■ Task requirements
All lines of the material should be given again exactly.

■ Provided data
● ● ● ●
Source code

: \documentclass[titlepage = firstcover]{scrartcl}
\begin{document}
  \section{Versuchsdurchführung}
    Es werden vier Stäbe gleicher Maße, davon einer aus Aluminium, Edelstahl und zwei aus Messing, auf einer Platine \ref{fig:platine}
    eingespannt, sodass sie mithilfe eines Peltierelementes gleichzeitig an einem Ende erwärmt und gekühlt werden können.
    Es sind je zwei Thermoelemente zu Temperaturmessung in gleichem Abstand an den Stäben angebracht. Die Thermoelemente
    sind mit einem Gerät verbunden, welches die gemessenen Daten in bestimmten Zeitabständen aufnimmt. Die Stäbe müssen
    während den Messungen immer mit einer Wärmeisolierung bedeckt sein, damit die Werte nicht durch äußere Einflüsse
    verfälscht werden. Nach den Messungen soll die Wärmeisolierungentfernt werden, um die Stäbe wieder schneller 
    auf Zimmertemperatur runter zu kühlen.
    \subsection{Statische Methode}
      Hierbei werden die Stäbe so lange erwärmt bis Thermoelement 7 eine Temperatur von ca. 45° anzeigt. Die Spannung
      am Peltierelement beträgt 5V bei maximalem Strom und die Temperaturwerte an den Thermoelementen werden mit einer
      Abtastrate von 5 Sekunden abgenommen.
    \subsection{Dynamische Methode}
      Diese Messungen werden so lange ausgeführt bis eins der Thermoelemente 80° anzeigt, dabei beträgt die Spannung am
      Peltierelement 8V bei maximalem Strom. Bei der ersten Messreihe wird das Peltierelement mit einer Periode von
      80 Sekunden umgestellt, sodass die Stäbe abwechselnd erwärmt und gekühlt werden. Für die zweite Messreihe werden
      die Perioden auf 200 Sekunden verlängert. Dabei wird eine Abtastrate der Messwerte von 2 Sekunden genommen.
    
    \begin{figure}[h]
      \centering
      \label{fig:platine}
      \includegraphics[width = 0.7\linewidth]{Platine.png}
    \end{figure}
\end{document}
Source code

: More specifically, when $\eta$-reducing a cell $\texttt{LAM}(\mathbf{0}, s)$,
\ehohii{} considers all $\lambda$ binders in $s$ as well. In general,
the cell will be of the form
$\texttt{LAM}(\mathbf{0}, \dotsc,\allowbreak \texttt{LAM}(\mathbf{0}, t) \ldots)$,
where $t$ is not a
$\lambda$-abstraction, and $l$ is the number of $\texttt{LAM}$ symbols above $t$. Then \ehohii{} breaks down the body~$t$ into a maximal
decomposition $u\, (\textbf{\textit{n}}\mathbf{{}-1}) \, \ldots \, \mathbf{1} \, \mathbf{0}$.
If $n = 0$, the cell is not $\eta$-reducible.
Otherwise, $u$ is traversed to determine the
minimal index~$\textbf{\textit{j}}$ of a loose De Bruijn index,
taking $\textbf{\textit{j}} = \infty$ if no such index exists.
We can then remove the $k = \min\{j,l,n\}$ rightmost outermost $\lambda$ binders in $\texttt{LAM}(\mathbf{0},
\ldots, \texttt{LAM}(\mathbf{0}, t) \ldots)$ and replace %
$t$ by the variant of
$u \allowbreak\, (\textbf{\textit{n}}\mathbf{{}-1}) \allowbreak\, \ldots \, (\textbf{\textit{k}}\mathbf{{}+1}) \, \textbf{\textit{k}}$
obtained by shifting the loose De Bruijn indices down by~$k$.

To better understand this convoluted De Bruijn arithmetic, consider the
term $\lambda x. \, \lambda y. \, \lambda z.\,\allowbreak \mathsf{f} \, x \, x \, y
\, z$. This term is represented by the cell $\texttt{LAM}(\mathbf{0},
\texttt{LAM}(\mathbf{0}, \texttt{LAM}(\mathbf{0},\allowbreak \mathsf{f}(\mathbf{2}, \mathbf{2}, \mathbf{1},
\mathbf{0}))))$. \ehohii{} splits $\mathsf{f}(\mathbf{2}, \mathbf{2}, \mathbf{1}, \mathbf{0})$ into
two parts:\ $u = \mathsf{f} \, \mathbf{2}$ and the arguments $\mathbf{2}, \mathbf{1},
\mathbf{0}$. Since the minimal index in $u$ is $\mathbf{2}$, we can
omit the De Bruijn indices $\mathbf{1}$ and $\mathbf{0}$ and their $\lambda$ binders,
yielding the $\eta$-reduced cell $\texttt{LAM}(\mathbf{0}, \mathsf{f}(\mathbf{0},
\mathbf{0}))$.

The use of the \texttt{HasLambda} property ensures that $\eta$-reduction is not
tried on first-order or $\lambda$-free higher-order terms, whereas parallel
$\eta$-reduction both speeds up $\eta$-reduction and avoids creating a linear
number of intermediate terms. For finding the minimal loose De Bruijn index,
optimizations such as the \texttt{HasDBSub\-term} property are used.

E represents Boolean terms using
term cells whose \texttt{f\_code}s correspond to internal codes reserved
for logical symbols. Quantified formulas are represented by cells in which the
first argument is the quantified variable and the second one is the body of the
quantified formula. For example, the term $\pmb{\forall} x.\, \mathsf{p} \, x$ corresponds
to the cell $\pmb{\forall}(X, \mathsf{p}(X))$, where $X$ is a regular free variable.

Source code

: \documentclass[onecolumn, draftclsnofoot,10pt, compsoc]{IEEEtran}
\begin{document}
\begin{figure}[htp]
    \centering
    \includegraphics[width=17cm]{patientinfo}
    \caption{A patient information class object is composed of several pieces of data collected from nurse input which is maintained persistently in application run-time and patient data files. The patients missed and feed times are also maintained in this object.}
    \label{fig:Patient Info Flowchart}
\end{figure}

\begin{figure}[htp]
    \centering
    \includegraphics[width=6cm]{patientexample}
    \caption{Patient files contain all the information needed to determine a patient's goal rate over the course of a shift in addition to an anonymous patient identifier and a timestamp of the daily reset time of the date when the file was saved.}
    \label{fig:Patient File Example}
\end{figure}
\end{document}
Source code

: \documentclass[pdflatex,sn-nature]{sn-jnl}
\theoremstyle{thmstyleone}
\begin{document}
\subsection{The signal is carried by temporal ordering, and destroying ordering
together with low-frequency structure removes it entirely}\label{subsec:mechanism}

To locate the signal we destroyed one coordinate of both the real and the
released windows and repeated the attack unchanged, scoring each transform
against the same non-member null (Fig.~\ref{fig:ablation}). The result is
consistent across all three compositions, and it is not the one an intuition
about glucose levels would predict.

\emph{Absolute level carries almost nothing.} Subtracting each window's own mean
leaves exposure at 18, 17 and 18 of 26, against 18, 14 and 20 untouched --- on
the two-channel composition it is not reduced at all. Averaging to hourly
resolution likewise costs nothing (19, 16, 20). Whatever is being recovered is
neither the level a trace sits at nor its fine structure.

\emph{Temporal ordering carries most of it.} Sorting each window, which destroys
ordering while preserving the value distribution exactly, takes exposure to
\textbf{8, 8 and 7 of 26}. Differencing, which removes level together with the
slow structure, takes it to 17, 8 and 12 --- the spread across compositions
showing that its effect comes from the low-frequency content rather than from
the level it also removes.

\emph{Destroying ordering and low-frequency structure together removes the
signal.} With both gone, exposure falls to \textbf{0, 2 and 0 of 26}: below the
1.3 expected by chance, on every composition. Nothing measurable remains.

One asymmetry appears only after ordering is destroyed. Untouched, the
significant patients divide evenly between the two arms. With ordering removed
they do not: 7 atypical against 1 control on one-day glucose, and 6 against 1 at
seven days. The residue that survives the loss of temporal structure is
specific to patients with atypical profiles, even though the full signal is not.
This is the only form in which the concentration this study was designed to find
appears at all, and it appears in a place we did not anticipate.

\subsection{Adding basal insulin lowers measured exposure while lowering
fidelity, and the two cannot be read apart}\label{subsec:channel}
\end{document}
● ● ● ●
■ Task result
Source code

: \documentclass[titlepage = firstcover]{scrartcl}
\begin{document}
  \section{Versuchsdurchführung}
    Es werden vier Stäbe gleicher Maße, davon einer aus Aluminium, Edelstahl und zwei aus Messing, auf einer Platine \ref{fig:platine}
    eingespannt, sodass sie mithilfe eines Peltierelementes gleichzeitig an einem Ende erwärmt und gekühlt werden können.
    Es sind je zwei Thermoelemente zu Temperaturmessung in gleichem Abstand an den Stäben angebracht. Die Thermoelemente
    sind mit einem Gerät verbunden, welches die gemessenen Daten in bestimmten Zeitabständen aufnimmt. Die Stäbe müssen
    während den Messungen immer mit einer Wärmeisolierung bedeckt sein, damit die Werte nicht durch äußere Einflüsse
    verfälscht werden. Nach den Messungen soll die Wärmeisolierungentfernt werden, um die Stäbe wieder schneller 
    auf Zimmertemperatur runter zu kühlen.
    \subsection{Statische Methode}
      Hierbei werden die Stäbe so lange erwärmt bis Thermoelement 7 eine Temperatur von ca. 45° anzeigt. Die Spannung
      am Peltierelement beträgt 5V bei maximalem Strom und die Temperaturwerte an den Thermoelementen werden mit einer
      Abtastrate von 5 Sekunden abgenommen.
    \subsection{Dynamische Methode}
      Diese Messungen werden so lange ausgeführt bis eins der Thermoelemente 80° anzeigt, dabei beträgt die Spannung am
      Peltierelement 8V bei maximalem Strom. Bei der ersten Messreihe wird das Peltierelement mit einer Periode von
      80 Sekunden umgestellt, sodass die Stäbe abwechselnd erwärmt und gekühlt werden. Für die zweite Messreihe werden
      die Perioden auf 200 Sekunden verlängert. Dabei wird eine Abtastrate der Messwerte von 2 Sekunden genommen.
    
    \begin{figure}[h]
      \centering
      \label{fig:platine}
      \includegraphics[width = 0.7\linewidth]{Platine.png}
    \end{figure}
\end{document}
Source code

: More specifically, when $\eta$-reducing a cell $\texttt{LAM}(\mathbf{0}, s)$,
\ehohii{} considers all $\lambda$ binders in $s$ as well. In general,
the cell will be of the form
$\texttt{LAM}(\mathbf{0}, \dotsc,\allowbreak \texttt{LAM}(\mathbf{0}, t) \ldots)$,
where $t$ is not a
$\lambda$-abstraction, and $l$ is the number of $\texttt{LAM}$ symbols above $t$. Then \ehohii{} breaks down the body~$t$ into a maximal
decomposition $u\, (\textbf{\textit{n}}\mathbf{{}-1}) \, \ldots \, \mathbf{1} \, \mathbf{0}$.
If $n = 0$, the cell is not $\eta$-reducible.
Otherwise, $u$ is traversed to determine the
minimal index~$\textbf{\textit{j}}$ of a loose De Bruijn index,
taking $\textbf{\textit{j}} = \infty$ if no such index exists.
We can then remove the $k = \min\{j,l,n\}$ rightmost outermost $\lambda$ binders in $\texttt{LAM}(\mathbf{0},
\ldots, \texttt{LAM}(\mathbf{0}, t) \ldots)$ and replace %
$t$ by the variant of
$u \allowbreak\, (\textbf{\textit{n}}\mathbf{{}-1}) \allowbreak\, \ldots \, (\textbf{\textit{k}}\mathbf{{}+1}) \, \textbf{\textit{k}}$
obtained by shifting the loose De Bruijn indices down by~$k$.

To better understand this convoluted De Bruijn arithmetic, consider the
term $\lambda x. \, \lambda y. \, \lambda z.\,\allowbreak \mathsf{f} \, x \, x \, y
\, z$. This term is represented by the cell $\texttt{LAM}(\mathbf{0},
\texttt{LAM}(\mathbf{0}, \texttt{LAM}(\mathbf{0},\allowbreak \mathsf{f}(\mathbf{2}, \mathbf{2}, \mathbf{1},
\mathbf{0}))))$. \ehohii{} splits $\mathsf{f}(\mathbf{2}, \mathbf{2}, \mathbf{1}, \mathbf{0})$ into
two parts:\ $u = \mathsf{f} \, \mathbf{2}$ and the arguments $\mathbf{2}, \mathbf{1},
\mathbf{0}$. Since the minimal index in $u$ is $\mathbf{2}$, we can
omit the De Bruijn indices $\mathbf{1}$ and $\mathbf{0}$ and their $\lambda$ binders,
yielding the $\eta$-reduced cell $\texttt{LAM}(\mathbf{0}, \mathsf{f}(\mathbf{0},
\mathbf{0}))$.

The use of the \texttt{HasLambda} property ensures that $\eta$-reduction is not
tried on first-order or $\lambda$-free higher-order terms, whereas parallel
$\eta$-reduction both speeds up $\eta$-reduction and avoids creating a linear
number of intermediate terms. For finding the minimal loose De Bruijn index,
optimizations such as the \texttt{HasDBSub\-term} property are used.

E represents Boolean terms using
term cells whose \texttt{f\_code}s correspond to internal codes reserved
for logical symbols. Quantified formulas are represented by cells in which the
first argument is the quantified variable and the second one is the body of the
quantified formula. For example, the term $\pmb{\forall} x.\, \mathsf{p} \, x$ corresponds
to the cell $\pmb{\forall}(X, \mathsf{p}(X))$, where $X$ is a regular free variable.

Source code

: \documentclass[onecolumn, draftclsnofoot,10pt, compsoc]{IEEEtran}
\begin{document}
\begin{figure}[htp]
    \centering
    \includegraphics[width=17cm]{patientinfo}
    \caption{A patient information class object is composed of several pieces of data collected from nurse input which is maintained persistently in application run-time and patient data files. The patients missed and feed times are also maintained in this object.}
    \label{fig:Patient Info Flowchart}
\end{figure}

\begin{figure}[htp]
    \centering
    \includegraphics[width=6cm]{patientexample}
    \caption{Patient files contain all the information needed to determine a patient's goal rate over the course of a shift in addition to an anonymous patient identifier and a timestamp of the daily reset time of the date when the file was saved.}
    \label{fig:Patient File Example}
\end{figure}
\end{document}
Source code

: \documentclass[pdflatex,sn-nature]{sn-jnl}
\theoremstyle{thmstyleone}
\begin{document}
\subsection{The signal is carried by temporal ordering, and destroying ordering
together with low-frequency structure removes it entirely}\label{subsec:mechanism}

To locate the signal we destroyed one coordinate of both the real and the
released windows and repeated the attack unchanged, scoring each transform
against the same non-member null (Fig.~\ref{fig:ablation}). The result is
consistent across all three compositions, and it is not the one an intuition
about glucose levels would predict.

\emph{Absolute level carries almost nothing.} Subtracting each window's own mean
leaves exposure at 18, 17 and 18 of 26, against 18, 14 and 20 untouched --- on
the two-channel composition it is not reduced at all. Averaging to hourly
resolution likewise costs nothing (19, 16, 20). Whatever is being recovered is
neither the level a trace sits at nor its fine structure.

\emph{Temporal ordering carries most of it.} Sorting each window, which destroys
ordering while preserving the value distribution exactly, takes exposure to
\textbf{8, 8 and 7 of 26}. Differencing, which removes level together with the
slow structure, takes it to 17, 8 and 12 --- the spread across compositions
showing that its effect comes from the low-frequency content rather than from
the level it also removes.

\emph{Destroying ordering and low-frequency structure together removes the
signal.} With both gone, exposure falls to \textbf{0, 2 and 0 of 26}: below the
1.3 expected by chance, on every composition. Nothing measurable remains.

One asymmetry appears only after ordering is destroyed. Untouched, the
significant patients divide evenly between the two arms. With ordering removed
they do not: 7 atypical against 1 control on one-day glucose, and 6 against 1 at
seven days. The residue that survives the loss of temporal structure is
specific to patients with atypical profiles, even though the full signal is not.
This is the only form in which the concentration this study was designed to find
appears at all, and it appears in a place we did not anticipate.

\subsection{Adding basal insulin lowers measured exposure while lowering
fidelity, and the two cannot be read apart}\label{subsec:channel}
\end{document}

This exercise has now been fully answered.